[WHAT IS REQUIRED]:
Restate the records below word for word.

*** MATERIAL SUPPLIED

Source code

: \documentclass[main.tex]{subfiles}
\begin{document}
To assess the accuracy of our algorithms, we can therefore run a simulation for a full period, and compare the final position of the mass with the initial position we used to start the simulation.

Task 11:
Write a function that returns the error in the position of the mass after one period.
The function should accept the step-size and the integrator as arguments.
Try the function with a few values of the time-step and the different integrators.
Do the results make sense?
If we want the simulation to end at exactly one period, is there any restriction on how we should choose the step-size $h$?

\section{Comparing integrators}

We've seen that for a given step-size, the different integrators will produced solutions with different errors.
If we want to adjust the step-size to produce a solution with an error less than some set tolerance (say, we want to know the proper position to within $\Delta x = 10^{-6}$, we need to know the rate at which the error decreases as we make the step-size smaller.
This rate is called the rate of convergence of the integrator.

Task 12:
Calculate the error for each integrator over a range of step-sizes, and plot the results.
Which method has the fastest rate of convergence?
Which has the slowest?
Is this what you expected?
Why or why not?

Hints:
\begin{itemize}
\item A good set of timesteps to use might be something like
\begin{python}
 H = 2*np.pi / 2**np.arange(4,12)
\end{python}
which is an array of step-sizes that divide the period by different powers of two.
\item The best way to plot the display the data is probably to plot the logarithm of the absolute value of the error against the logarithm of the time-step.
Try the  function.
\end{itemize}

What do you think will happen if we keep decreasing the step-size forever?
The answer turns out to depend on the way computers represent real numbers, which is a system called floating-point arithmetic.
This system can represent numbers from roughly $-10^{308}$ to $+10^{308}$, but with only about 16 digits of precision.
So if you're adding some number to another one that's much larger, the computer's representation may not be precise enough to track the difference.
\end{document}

******

[TASK OUTPUT]:
Source code

: \documentclass[main.tex]{subfiles}
\begin{document}
To assess the accuracy of our algorithms, we can therefore run a simulation for a full period, and compare the final position of the mass with the initial position we used to start the simulation.

Task 11:
Write a function that returns the error in the position of the mass after one period.
The function should accept the step-size and the integrator as arguments.
Try the function with a few values of the time-step and the different integrators.
Do the results make sense?
If we want the simulation to end at exactly one period, is there any restriction on how we should choose the step-size $h$?

\section{Comparing integrators}

We've seen that for a given step-size, the different integrators will produced solutions with different errors.
If we want to adjust the step-size to produce a solution with an error less than some set tolerance (say, we want to know the proper position to within $\Delta x = 10^{-6}$, we need to know the rate at which the error decreases as we make the step-size smaller.
This rate is called the rate of convergence of the integrator.

Task 12:
Calculate the error for each integrator over a range of step-sizes, and plot the results.
Which method has the fastest rate of convergence?
Which has the slowest?
Is this what you expected?
Why or why not?

Hints:
\begin{itemize}
\item A good set of timesteps to use might be something like
\begin{python}
 H = 2*np.pi / 2**np.arange(4,12)
\end{python}
which is an array of step-sizes that divide the period by different powers of two.
\item The best way to plot the display the data is probably to plot the logarithm of the absolute value of the error against the logarithm of the time-step.
Try the  function.
\end{itemize}

What do you think will happen if we keep decreasing the step-size forever?
The answer turns out to depend on the way computers represent real numbers, which is a system called floating-point arithmetic.
This system can represent numbers from roughly $-10^{308}$ to $+10^{308}$, but with only about 16 digits of precision.
So if you're adding some number to another one that's much larger, the computer's representation may not be precise enough to track the difference.
\end{document}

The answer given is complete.